A rose by any other name would be a pain to find in the system’s data dictionary. But even worse is when the various databases and other data sources don’t quite agree on exactly what a
rose is, even when they use the same name.
As an example of what I mean, consider a data warehousing project for a major airlines that was attempted a decade or two ago (yes, I am being deliberately vague). It was a classic data warehouse
situation. Disjointed, uncoordinated silos of data had been created all over the company, and it was time to try to bring them together into a data warehouse that would give a consistent, single
view of the enterprise. Good people were trying to do the right thing.
Since this was an airline, the two most important things they deal with are passengers and freight. Freight was a secondary business and largely handled by outside companies. About all the company
did with freight was to announce that it had a certain number of cubic meters and a total weight available for use on a given flight. The nice thing about freight is that it comes in a container.
It stays there and does not talk; it does not worry about seating arrangements, meals, drinks or upgrades.
A stewardess friend of mine in the 1970s remarked that she wanted to have Gidney and Cloyd’s Scrooch Gun from the ROCKY & BULLWINKLE cartoon show. This was a ray gun that would turn
people into statues for a fixed amount of time. The duration she had in mind was one plane trip. Turning passengers into cargo would have made life so much easier.
You would assume that an airline would have a definition of a passenger. Wrong! They had about fifteen definitions. Each definition leads to different results in various reports and differences in
how customer service is handled. Just run through a few cases that are fairly common and relatively simple:
- Mr. A buys a ticket in advance, shows up at the airport and sits in a seat on the plane and has no other demands. Hopefully, this is the most common situation.

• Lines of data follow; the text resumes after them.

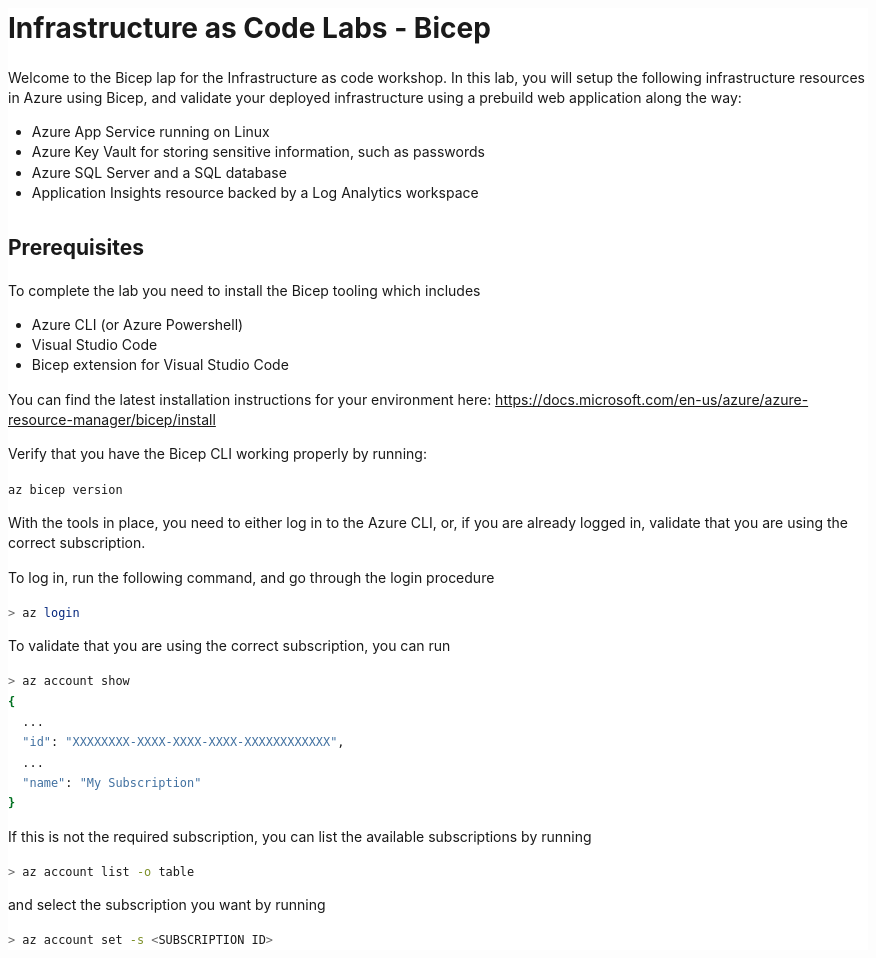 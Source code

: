 # Infrastructure as Code Labs - Bicep
Welcome to the Bicep lap for the Infrastructure as code workshop. In this lab, you will setup the following infrastructure resources in Azure using Bicep, and validate your deployed infrastructure using a prebuild web application along the way:

* Azure App Service running on Linux
* Azure Key Vault for storing sensitive information, such as passwords
* Azure SQL Server and a SQL database
* Application Insights resource backed by a Log Analytics workspace

## Prerequisites
To complete the lab you need to install the Bicep tooling which includes

* Azure CLI (or Azure Powershell)
* Visual Studio Code
* Bicep extension for Visual Studio Code

You can find the latest installation instructions for your environment here:
https://docs.microsoft.com/en-us/azure/azure-resource-manager/bicep/install

Verify that you have the Bicep CLI working properly by running:
```bat
az bicep version
```

With the tools in place, you need to either log in to the Azure CLI, or, if you are already logged in, validate that you are using the correct subscription.

To log in, run the following command, and go through the login procedure

```bash
> az login
```

To validate that you are using the correct subscription, you can run

```bash
> az account show
{
  ...
  "id": "XXXXXXXX-XXXX-XXXX-XXXX-XXXXXXXXXXXX",
  ...
  "name": "My Subscription"
}
```

If this is not the required subscription, you can list the available subscriptions by running

```bash
> az account list -o table
```

and select the subscription you want by running

```bash
> az account set -s <SUBSCRIPTION ID>
```
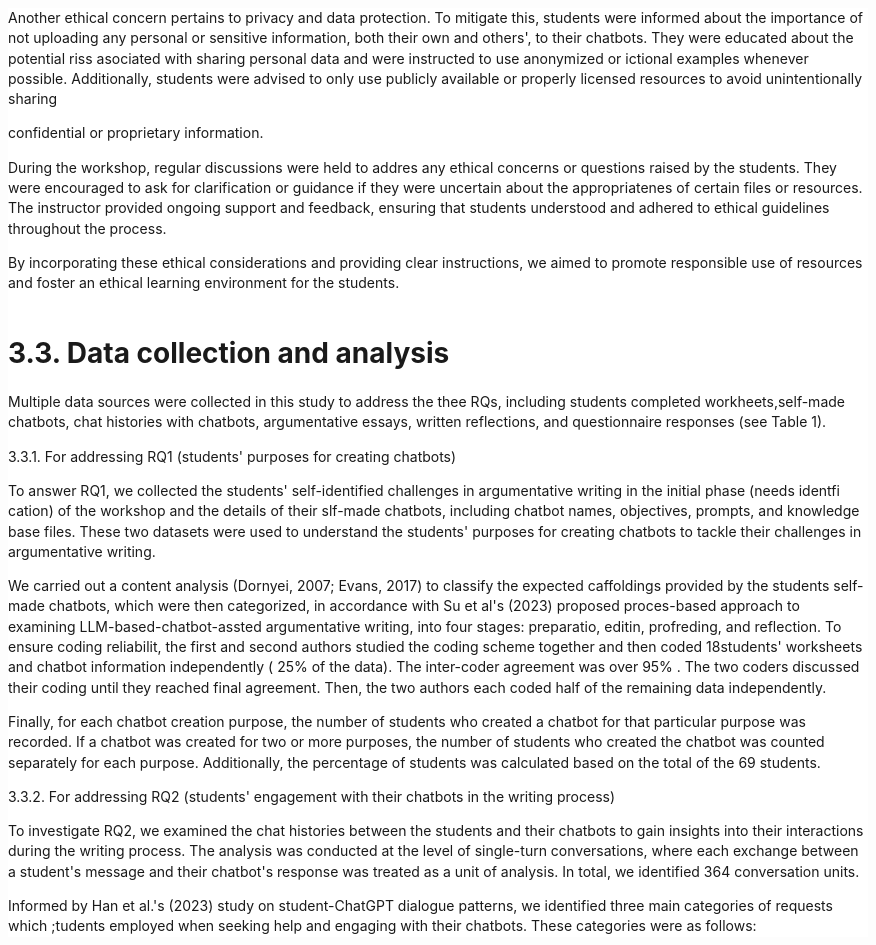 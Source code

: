 Another ethical concern pertains to privacy and data protection. To mitigate this, students were informed about the importance of not uploading any personal or sensitive information, both their own and others', to their chatbots. They were educated about the potential riss asociated with sharing personal data and were instructed to use anonymized or ictional examples whenever possible. Additionally, students were advised to only use publicly available or properly licensed resources to avoid unintentionally sharing

confidential or proprietary information.

During the workshop, regular discussions were held to addres any ethical concerns or questions raised by the students. They were encouraged to ask for clarification or guidance if they were uncertain about the appropriatenes of certain files or resources. The instructor provided ongoing support and feedback, ensuring that students understood and adhered to ethical guidelines throughout the process.

By incorporating these ethical considerations and providing clear instructions, we aimed to promote responsible use of resources and foster an ethical learning environment for the students.

# 3.3. Data collection and analysis

Multiple data sources were collected in this study to address the thee RQs, including students completed workheets,self-made chatbots, chat histories with chatbots, argumentative essays, written reflections, and questionnaire responses (see Table 1).

3.3.1. For addressing RQ1 (students' purposes for creating chatbots)

To answer RQ1, we collected the students' self-identified challenges in argumentative writing in the initial phase (needs identfi cation) of the workshop and the details of their slf-made chatbots, including chatbot names, objectives, prompts, and knowledge base files. These two datasets were used to understand the students' purposes for creating chatbots to tackle their challenges in argumentative writing.

We carried out a content analysis (Dornyei, 2007; Evans, 2017) to classify the expected caffoldings provided by the students self-made chatbots, which were then categorized, in accordance with Su et al's (2023) proposed proces-based approach to examining LLM-based-chatbot-assted argumentative writing, into four stages: preparatio, editin, profreding, and reflection. To ensure coding reliabilit, the first and second authors studied the coding scheme together and then coded 18students' worksheets and chatbot information independently ( $2 5 \%$ of the data). The inter-coder agreement was over $9 5 \%$ . The two coders discussed their coding until they reached final agreement. Then, the two authors each coded half of the remaining data independently.

Finally, for each chatbot creation purpose, the number of students who created a chatbot for that particular purpose was recorded. If a chatbot was created for two or more purposes, the number of students who created the chatbot was counted separately for each purpose. Additionally, the percentage of students was calculated based on the total of the 69 students.

3.3.2. For addressing RQ2 (students' engagement with their chatbots in the writing process)

To investigate RQ2, we examined the chat histories between the students and their chatbots to gain insights into their interactions during the writing process. The analysis was conducted at the level of single-turn conversations, where each exchange between a student's message and their chatbot's response was treated as a unit of analysis. In total, we identified 364 conversation units.

Informed by Han et al.'s (2023) study on student-ChatGPT dialogue patterns, we identified three main categories of requests which ;tudents employed when seeking help and engaging with their chatbots. These categories were as follows:
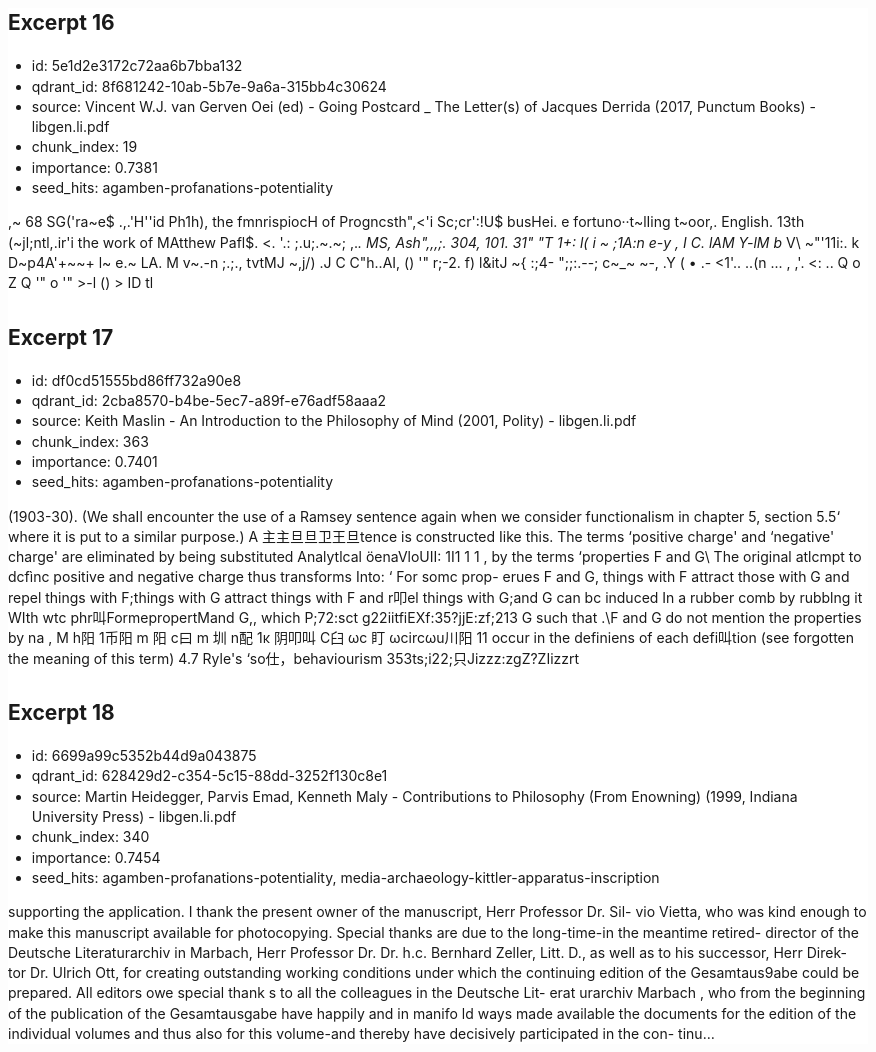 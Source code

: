 ## Excerpt 16
- id: 5e1d2e3172c72aa6b7bba132
- qdrant_id: 8f681242-10ab-5b7e-9a6a-315bb4c30624
- source: Vincent W.J. van Gerven Oei (ed) - Going Postcard _ The Letter(s) of Jacques Derrida (2017, Punctum Books) - libgen.li.pdf
- chunk_index: 19
- importance: 0.7381
- seed_hits: agamben-profanations-potentiality

,~ 68 SG('ra~e$ .,.'H''id Ph1h), the fmnrispiocH of Progncsth",<'i Sc;cr':!U$ busHei. e fortuno··t~lIing t~oor,. English. 13th (~jl;ntl,.ir'i the work of MAtthew Pafl$. <. '.: ;.u;.~.~; ,._. MS, Ash",,,;. 304, 101. 31" "T 1+: l( i ~ ;1A:n e-y , I C. lAM Y-lM b_ V\ ~"'11i:. k D~p4A'+~~+ l~ e.~ LA. M v~.-n ;.;., tvtMJ ~,j/) .J C C"h..AI\, () '" r;-2. f) l&itJ ~{ :;4- ";;:.--; c~_~ ~-, .Y ( • .- <1'.. ..(n ... , ,'. <: .. Q o Z Q '" o '" >-l () > ID tl

## Excerpt 17
- id: df0cd51555bd86ff732a90e8
- qdrant_id: 2cba8570-b4be-5ec7-a89f-e76adf58aaa2
- source: Keith Maslin - An Introduction to the Philosophy of Mind (2001, Polity) - libgen.li.pdf
- chunk_index: 363
- importance: 0.7401
- seed_hits: agamben-profanations-potentiality

(1903-30). (We shaIl encounter the use of a Ramsey sentence again when we consider functionalism in chapter 5, section 5.5‘ where it is put to a similar purpose.) A 主主旦旦卫王旦tence is constructed Iike this. The terms ‘positive charge' and ‘negative' charge' are eliminated by being substituted Analytlcal öenaVloUII: 1I1 1 1 , by the terms ‘properties F and G\ The original atlcmpt to dcfìnc positive and negative charge thus transforms Into: ‘ For sοmc prop- erues F and G, things with F attract those with G and repel things with F;things with G attract things with F and r叩el things with G;and G can bc induced In a rubber comb by rubblng it WIth wtc phr叫FormepropertMand G,, which P;72:sct g22iitfiEXf:35?jjE:zf;213 G such that .\F and G do not mention the properties by na , M h阳 1币阳 m 阳 c曰 m 圳 n配 1κ 阴叩叫 C臼 ωc 盯 ωcircωu川阳 11 occur in the definiens of each defi叫tion (see forgotten the meaning of this term) 4.7 Ryle's ‘so仕，behaviourism 353ts;i22;只Jizzz:zgZ?ZIizzrt

## Excerpt 18
- id: 6699a99c5352b44d9a043875
- qdrant_id: 628429d2-c354-5c15-88dd-3252f130c8e1
- source: Martin Heidegger, Parvis Emad, Kenneth Maly - Contributions to Philosophy (From Enowning) (1999, Indiana University Press) - libgen.li.pdf
- chunk_index: 340
- importance: 0.7454
- seed_hits: agamben-profanations-potentiality, media-archaeology-kittler-apparatus-inscription

supporting the application. I thank the present owner of the manuscript, Herr Professor Dr. Sil- vio Vietta, who was kind enough to make this manuscript available for photocopying. Special thanks are due to the long-time-in the meantime retired- director of the Deutsche Literaturarchiv in Marbach, Herr Professor Dr. Dr. h.c. Bernhard Zeller, Litt. D., as well as to his successor, Herr Direk- tor Dr. Ulrich Ott, for creating outstanding working conditions under which the continuing edition of the Gesamtaus9abe could be prepared. All editors owe special thank s to all the colleagues in the Deutsche Lit- erat urarchiv Marbach , who from the beginning of the publication of the Gesamtausgabe have happily and in manifo ld ways made available the documents for the edition of the individual volumes and thus also for this volume-and thereby have decisively participated in the con- tinu…
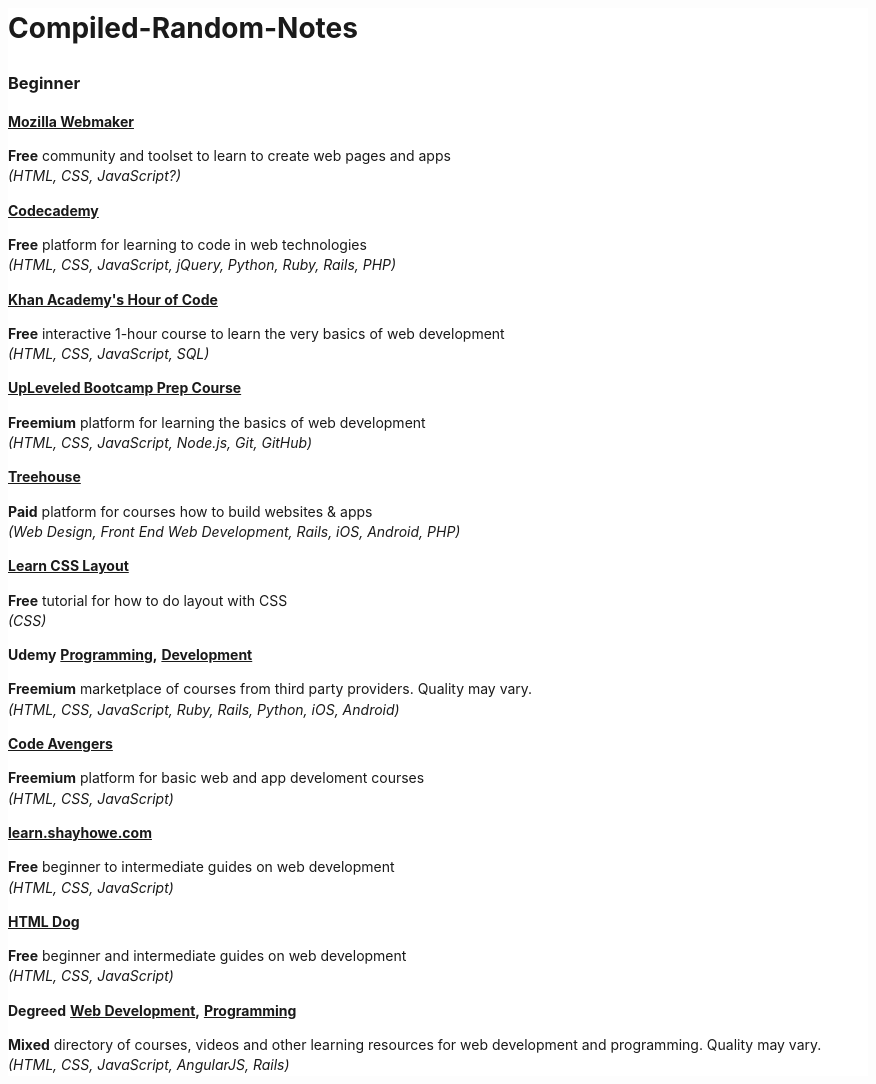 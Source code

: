 # Compiled-Random-Notes

### Beginner

[**Mozilla Webmaker**](https://webmaker.org)

**Free** community and toolset to learn to create web pages and apps\
_(HTML, CSS, JavaScript?)_

[**Codecademy**](https://www.codecademy.com)

**Free** platform for learning to code in web technologies\
_(HTML, CSS, JavaScript, jQuery, Python, Ruby, Rails, PHP)_

[**Khan Academy's Hour of Code**](https://www.khanacademy.org/hourofcode)

**Free** interactive 1-hour course to learn the very basics of web development\
_(HTML, CSS, JavaScript, SQL)_

[**UpLeveled Bootcamp Prep Course**](https://learn.upleveled.io)

**Freemium** platform for learning the basics of web development\
_(HTML, CSS, JavaScript, Node.js, Git, GitHub)_

[**Treehouse**](https://teamtreehouse.com)

**Paid** platform for courses how to build websites & apps\
_(Web Design, Front End Web Development, Rails, iOS, Android, PHP)_

[**Learn CSS Layout**](https://learnlayout.com)

**Free** tutorial for how to do layout with CSS\
_(CSS)_

**Udemy** [**Programming**](https://www.udemy.com/courses/search/?q=programming)**,** [**Development**](https://www.udemy.com/courses/Development/)

**Freemium** marketplace of courses from third party providers. Quality may vary.\
_(HTML, CSS, JavaScript, Ruby, Rails, Python, iOS, Android)_

[**Code Avengers**](https://www.codeavengers.com)

**Freemium** platform for basic web and app develoment courses\
_(HTML, CSS, JavaScript)_

[**learn.shayhowe.com**](https://learn.shayhowe.com)

**Free** beginner to intermediate guides on web development\
_(HTML, CSS, JavaScript)_

[**HTML Dog**](https://www.htmldog.com)

**Free** beginner and intermediate guides on web development\
_(HTML, CSS, JavaScript)_

**Degreed** [**Web Development**](https://degreed.com/learning/web%20development)**,** [**Programming**](https://degreed.com/learning/programming)

**Mixed** directory of courses, videos and other learning resources for web development and programming. Quality may vary.\
_(HTML, CSS, JavaScript, AngularJS, Rails)_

- Mr. A buys a ticket in advance, shows up at the airport and misses his flight. If he reschedules another flight, is he still the same passenger? If he just goes home was he a passenger or
not. - The XYZ company pays for (n) seats in advance, but does not have names associated with the seats. They are part of a trip to Hawaii for the best salesmen of the year, and the year is not over
yet. - An airline employee is getting a free ride. Is this person a passenger if this is a company-related trip to get them to another airport? Is the person a passenger if this is a personal standby
trip? Is this employee a passenger if they sit in a jump seat? - Is a baby in arms, who did not buy a ticket, a passenger? Many years ago, I was at a baggage carousel when some empty baby safety seats came onto the carousel. It was too good a straight line,
so I had to horrify the little girl standing next to me with the declaration that “I just hate when parents don’t strap their kids in tight when they check them as baggage! They always
fall out in the airplane!” - Are non-humans passengers? Is a seeing eye dog, who did not buy a ticket, a passenger? Does he get a seat or not? If not, you will need to put him in a row with extra leg room. What about other
service animals today? What about Yo Yo Ma’s Cello, which travels with him in first class? - Food service does not have a “passenger concept” in their data model. They have a certain number of meals of particular types that belong to a flight. If the meal is one of the
special types (Kosher, diabetic, peanut-free, etc.), do they worry about getting a particular meal to a particular seat (or a particular person, if they change seats)? If one of several options is
offered as a “generic meal” (Would you like the rubbery chicken or leathery beef?), then each person picks on the fly (sorry for the pun), and they have no idea who ate what. - Marketing has weird ideas about passengers. There are no individual passengers in their world; there are only members of demographics. They do not sell seats but generate business for the
company as a whole. A passenger is the target of a promo, not a seat on plane. Joe Celko, the international flight passenger, might get counted as one passenger in one category; Joe Celko, the Las
Vegas Geek Show flight passenger, is a totally different passenger in a second category; Joe Celko, the “Disneyland Uncle” who buys tickets for his godchildren, is a third passenger in
their scheme. They all get emails; there is no “take your godchildren to Bulgaria for a data modeling conference” email. - Mr. A buys a ticket with two legs to it. Is he one passenger or two passengers? The answer is actually “yes,” depending on which system you were in. This is a real mess when you
have a single person book a flight with (n) legs, and they skip (k: k less than n) legs of the booking; the situation where (k = n) was much easier to model. - It gets worse from here.
Suddenly, there was a revelation. A person and a “passenger” are almost – but not quite – the same thing! The example I used was ISO sex codes. When you start a project, you
think that gender comes in {male = 1, female = 2} as the only options. Since you have not done business with a multi-sexual Martian, you think you are done. Then you hire Alex Mack (note for geeks:
Google “The Secret World of Alex Mack” and the ambiguous name) and suddenly you need {0 = unknown, 9 = lawful person} to handle ignorance and corporations.
Some data elements are simple because they are well defined. They are industry standards with narrow scope and a committee behind them. But the really basic data elements are harder to define
because they are so basic. Is a rose not always a rose?